Paying ‘the price of membership’

I've been working on a piece on joining an organization – which took me back several years to the time I was doing the research for my thesis on organizational socialization. (Incidentally this is about to be published in total by VDM Publishing. They contacted me – I don't know their processes for finding potential work – anyway, they "publish academic research worldwide – at no cost to our authors".)

What I was working on yesterday was the 'price of membership' – the cost to the new joiner of being culturally assimilated. It marks the point of transitioning, or crossing the boundary, from being an outsider to an insider. It's an intriguing concept in that everyone taking on a new role – both to a new company and as a job move within their current company – has to pay. It's a recognition of acceptance by others in the group.

It seems to me that sometimes the price paid is obvious and perhaps costly, and sometimes it is barely noticeable as payment at all. Talking with new joiners it appears that the price is 'paid' in various ways and can be an all at once payment, an 'installment plan' with an end point, or an ongoing 'tax' that, in fact, everyone pays – the type of due that is extracted from all employees regardless of whether they are new or not. The most common types of 'price of membership' mentioned by new joiners are:

• An initiation test: This is not usually the consciously set 'head in lavatory pan' hazing type of trial, but it can feel like it as it is usually a high profile make or break event often related to the completion and presentation of a first task or project that has to be successfully achieved quickly.

• An endurance and/or proving process: Often this is about showing that the joiner can 'play the game' in the approved way (even although the rules are usually not that clear), or as one person said 'proving, over a certain time period, that you're a safe pair of hands, capable of handling certain projects'.

• Gradual personal change and/or adaptation: People described all the adjustments to style and approach that they had to make within the first days and weeks of starting the new role – as they quickly learned that what worked in their previous role was not necessarily appropriate in their new role.
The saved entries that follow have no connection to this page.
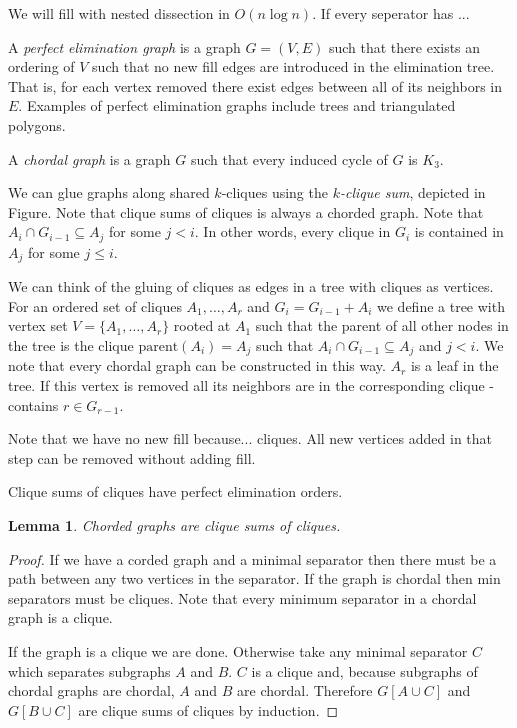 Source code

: \documentclass{article}
\newtheorem{lemma}{Lemma}
\begin{document}
We will fill with nested dissection in $O(n\log n)$.
If every seperator has ...

A \emph{perfect elimination graph} is a graph $G=(V,E)$ such that there exists an ordering of $V$ such that no new fill edges are introduced in the elimination tree.
That is, for each vertex removed there exist edges between all of its neighbors in $E$.
Examples of perfect elimination graphs include trees and triangulated polygons.

\begin{definition}
    A \emph{chordal graph} is a graph $G$ such that every induced cycle of $G$ is $K_3$.
\end{definition}

We can glue graphs along shared $k$-cliques using the \emph{$k$-clique sum}, depicted in Figure.%
Note that clique sums of cliques is always a chorded graph.
Note that $A_i\cap G_{i-1}\subseteq A_j$ for some $j < i$.
In other words, every clique in $G_i$ is contained in $A_j$ for some $j\leq i$.

We can think of the gluing of cliques as edges in a tree with cliques as vertices.
For an ordered set of cliques $A_1,\ldots, A_r$ and $G_i = G_{i-1} + A_i$ we define a tree with vertex set $V=\{A_1,\ldots, A_r\}$ rooted at $A_1$ such that the parent of all other nodes in the tree is the clique $\mathrm{parent}(A_i) = A_j$ such that $A_i\cap G_{i-1} \subseteq A_j$ and $j < i$.
We note that every chordal graph can be constructed in this way.
$A_r$ is a leaf in the tree.
If this vertex is removed all its neighbors are in the corresponding clique - contains $r\in G_{r-1}$.

Note that we have no new fill because... cliques.
All new vertices added in that step can be removed without adding fill.

\begin{corollary}\label{cor:clique_perfect}
    Clique sums of cliques have perfect elimination orders.
\end{corollary}

\begin{lemma}\label{lem:chord_sums}
    Chorded graphs are clique sums of cliques.
\end{lemma}
\begin{proof}

    If we have a corded graph and a minimal separator then there must be a path between any two vertices in the separator.
    If the graph is chordal then min separators must be cliques.
    Note that every minimum separator in a chordal graph is a clique.

    If the graph is a clique we are done.
    Otherwise take any minimal separator $C$ which separates subgraphs $A$ and $B$.
    $C$ is a clique and, because subgraphs of chordal graphs are chordal, $A$ and $B$ are chordal.
    Therefore $G[A\cup C]$ and $G[B\cup C]$ are clique sums of cliques by induction.
\end{proof}
\end{document}
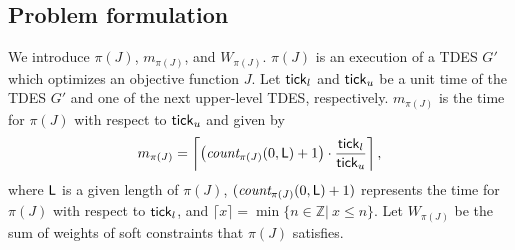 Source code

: \documentclass[journal,twoside,web]{IEEEtran}
\newcommand{\tick}{{\sf tick}}
\newcommand{\Len}{{\sf L}}
\begin{document}
\subsection{Problem formulation}
%
We introduce $\pi(J)$, $m_{\pi(J)}$, and $W_{\pi(J)}$. 
$\pi(J)$ is an execution of a TDES $G'$ which optimizes an objective function $J$.
Let ${\tick}_{l}$ and ${\tick}_u$ be a unit time of the TDES $G'$ and one of the next upper-level TDES, respectively.
$m_{\pi(J)}$ is the time for $\pi(J)$ with respect to ${\tick}_{u}$ and given by
\begin{align}\label{ti}
m_{\pi(J)}=\left\lceil \left(\textit{count}_{\pi(J)}(0,\Len)+1\right)\cdot\frac{{\tick}_l}{{\tick}_{u}} \right\rceil,
\end{align}
where $\Len$ is a given length of $\pi(J)$, $(\textit{count}_{\pi(J)}(0,\Len)+1 )$ represents the time for $\pi(J)$ with respect to ${\tick}_l$, and $\lceil x \rceil =\min\{n\in\mathbb{Z}|\ x\leq n\}$.
Let $W_{\pi(J)}$ be the sum of weights of soft constraints that $\pi(J)$ satisfies.
\end{document}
If a joiner chooses not to, or simply can't – through personality, inability to adapt, etc. – pay the price of membership the usually inevitable outcome is that he or she is frozen out, ostracized and/or quits the organization. In other words, without social acceptance – achieved after paying the price of membership – a new joiner can't do the job. I'd be interested in hearing any stories people have on their price of membership experiences.